▶ WORK ITEM: With pictures excluded, output exactly the lines that run from the first line of the data below through the line containing "3. install Node.js through google".

▶ INPUT DATA:

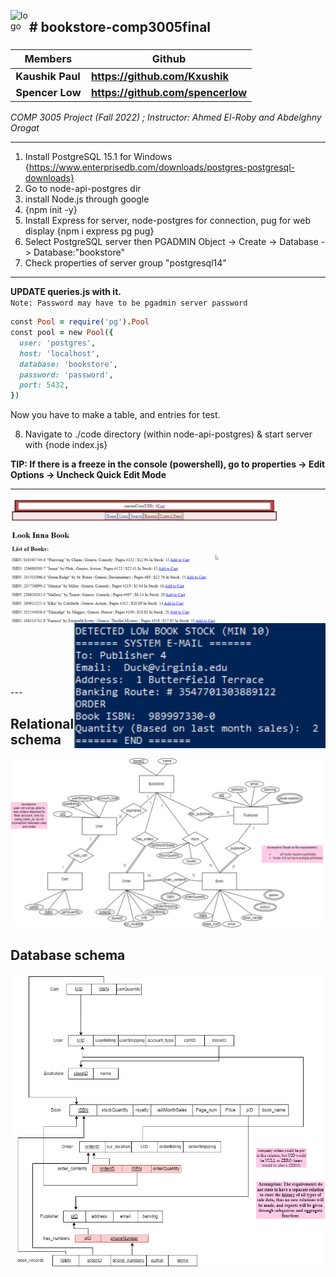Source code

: <img align="left" alt="logo" width="30" src="./node-api-postgres/code/favicon.ico"><h2> # bookstore-comp3005final </h2>

<h3>

Members | Github
------------ | -------------
Kaushik Paul | https://github.com/Kxushik
Spencer Low | https://github.com/spencerlow

</h3>

<i> COMP 3005 Project (Fall 2022) ; Instructor: Ahmed El-Roby and Abdelghny Orogat </i>

---
1. Install PostgreSQL 15.1 for Windows {https://www.enterprisedb.com/downloads/postgres-postgresql-downloads}
2. Go to node-api-postgres dir
3. install Node.js through google
4. {npm init -y}
5. Install Express for server, node-postgres for connection, pug for web display {npm i express pg pug}
6. Select PostgreSQL server then PGADMIN Object -> Create -> Database -> Database:"bookstore"
7. Check properties of server group "postgresql14"
---

**UPDATE queries.js with it.**
<br>
`Note: Password may have to be pgadmin server password`
```ruby
const Pool = require('pg').Pool
const pool = new Pool({
  user: 'postgres',
  host: 'localhost',
  database: 'bookstore',
  password: 'password',
  port: 5432,
})
```
Now you have to make a table, and entries for test.

8. Navigate to ./code directory (within node-api-postgres) & start server with {node index.js}



**TIP: If there is a freeze in the console (powershell), go to properties -> Edit Options -> Uncheck Quick Edit Mode**

---

<img align="left" alt="owner_view" height="200" src="./gifs/owner_view.gif">
<img align="right" alt="restock" height="200" src="./screenshots/console_restocking_feedback.png">
<br><br><br><br><br><br><br><br><br><br><br><br>
<br><br><br><br><br>
---
<h2> Relational schema</h2>
<img alt="relational" src="./diagrams/bookstore-ER-DIAGRAM (relation schema).png">
<h2> Database schema</h2>
<img alt="database" src="./diagrams/bookstore-RD-SCHEMA (database schema).png">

▶ ANSWER AREA:
Source code

: <img align="left" alt="logo" width="30" src="./node-api-postgres/code/favicon.ico"><h2> # bookstore-comp3005final </h2>

<h3>

Members | Github
------------ | -------------
Kaushik Paul | https://github.com/Kxushik
Spencer Low | https://github.com/spencerlow

</h3>

<i> COMP 3005 Project (Fall 2022) ; Instructor: Ahmed El-Roby and Abdelghny Orogat </i>

---
1. Install PostgreSQL 15.1 for Windows {https://www.enterprisedb.com/downloads/postgres-postgresql-downloads}
2. Go to node-api-postgres dir
3. install Node.js through google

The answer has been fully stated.